When you have many messages to process, a single consumer might need help to keep up with the incoming message rate. You can create multiple consumer instances to share the workload in this scenario.
Redis consumer groups enable you to distribute messages to multiple consumers in a coordinated, fault-tolerant way.

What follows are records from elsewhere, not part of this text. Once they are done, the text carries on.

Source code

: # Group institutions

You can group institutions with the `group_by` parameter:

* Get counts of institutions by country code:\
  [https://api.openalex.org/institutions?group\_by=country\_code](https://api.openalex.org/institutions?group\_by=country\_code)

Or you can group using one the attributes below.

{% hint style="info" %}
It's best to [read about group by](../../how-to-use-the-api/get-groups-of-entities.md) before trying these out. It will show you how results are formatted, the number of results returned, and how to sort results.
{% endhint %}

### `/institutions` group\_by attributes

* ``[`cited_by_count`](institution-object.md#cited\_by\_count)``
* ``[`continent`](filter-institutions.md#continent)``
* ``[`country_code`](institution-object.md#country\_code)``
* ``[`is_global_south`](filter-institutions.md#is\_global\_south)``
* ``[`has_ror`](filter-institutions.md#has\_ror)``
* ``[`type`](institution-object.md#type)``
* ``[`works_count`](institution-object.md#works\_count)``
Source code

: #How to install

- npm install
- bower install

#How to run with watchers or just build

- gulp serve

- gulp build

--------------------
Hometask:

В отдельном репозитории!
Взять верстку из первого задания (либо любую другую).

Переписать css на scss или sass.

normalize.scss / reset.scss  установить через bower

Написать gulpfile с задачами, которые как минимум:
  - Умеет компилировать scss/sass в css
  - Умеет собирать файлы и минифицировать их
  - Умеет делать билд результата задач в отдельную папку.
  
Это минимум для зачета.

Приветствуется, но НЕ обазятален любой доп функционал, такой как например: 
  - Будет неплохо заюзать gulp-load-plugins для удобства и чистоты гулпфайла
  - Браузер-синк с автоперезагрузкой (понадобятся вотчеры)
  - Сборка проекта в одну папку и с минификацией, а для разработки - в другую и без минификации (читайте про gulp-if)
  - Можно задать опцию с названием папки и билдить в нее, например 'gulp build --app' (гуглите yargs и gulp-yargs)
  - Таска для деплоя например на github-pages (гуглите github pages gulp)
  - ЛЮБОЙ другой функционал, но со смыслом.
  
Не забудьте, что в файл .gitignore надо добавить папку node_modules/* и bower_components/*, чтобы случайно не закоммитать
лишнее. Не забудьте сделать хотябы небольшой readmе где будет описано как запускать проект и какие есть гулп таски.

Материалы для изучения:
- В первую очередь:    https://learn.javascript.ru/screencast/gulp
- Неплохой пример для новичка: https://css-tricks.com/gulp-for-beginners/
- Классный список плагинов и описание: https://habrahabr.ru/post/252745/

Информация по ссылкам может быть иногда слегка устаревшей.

Each consumer in the group is assigned a unique name and a subset of the stream's messages to process. Redis uses a mechanism called "message acknowledgment" to ensure that each message is processed only once, even if there are multiple consumers in the group.
Using consumer groups
We used the XREAD command to fetch data from a stream. If we want to use consumer groups, we will need to use a different command - XREADGROUP. You can find general info on Redis Docs
Reading as a consumer
Let's create a method in RedisService for reading data in a consumer group manner:
// redis.service.ts
public async readConsumerGroup({
streamName,
group,
consumer,
blockMs,
count,
}: CosnumeStreamParams): Promise<RedisStreamMessage[] | null> {
let response: RedsXReadGroupResponse = null;
try {
response = await this.redis.xReadGroup(
commandOptions({ isolated: true }), // uses new connection from pool not to block other redis calls
group,
consumer,
{
key: streamName,
id: '>',
},
{ BLOCK: blockMs, COUNT: count },
);
} catch (error) {
if (error instanceof ClientClosedError) {
console.log(`${error.message} ...RECONNECTING`);
await this.connectToRedis();
return null;
}
if (error.message.includes('NOGROUP')) {
console.log(`${error.message} ...CREATING GROUP`);
await this.createConsumerGroup(streamName, group);
return null;
}
console.error(
`Failed to xReadGroup from Redis stream: ${error.message}`,
error,
);
return null;
}
const messages = response?.[0]?.messages; // returning first stream (since only 1 stream used)
return messages || null;
}
We have introduced a new interface for params CosnumeStreamParams. Since this shares many similarities with ReadStreamParams, we extracted those to a base interface, StreamParamsBase, and extended them from both of these interfaces.
// interfaces.ts
export interface StreamParamsBase {
/** Name of stream to read from */
streamName: string;
/** Max time in ms for how long to block Redis connection before returning
* If 0 is passed, it will block until at least one message is fetched, or timeout happens
* */
blockMs: number;
/** Max how many messages to fetch at a time from Redis */
count: number;
}
export interface ReadStreamParams extends StreamParamsBase {
/** ID of last fetched message */
lastMessageId: string;
}
export interface CosnumeStreamParams extends StreamParamsBase {
/** Name of consumer group */
group: string;
/** Name of consumer, must be unique within group */
consumer: string;
}
// --snip--
The resulting stream message - RedisStreamMessage stays the same as we had for reading the stream.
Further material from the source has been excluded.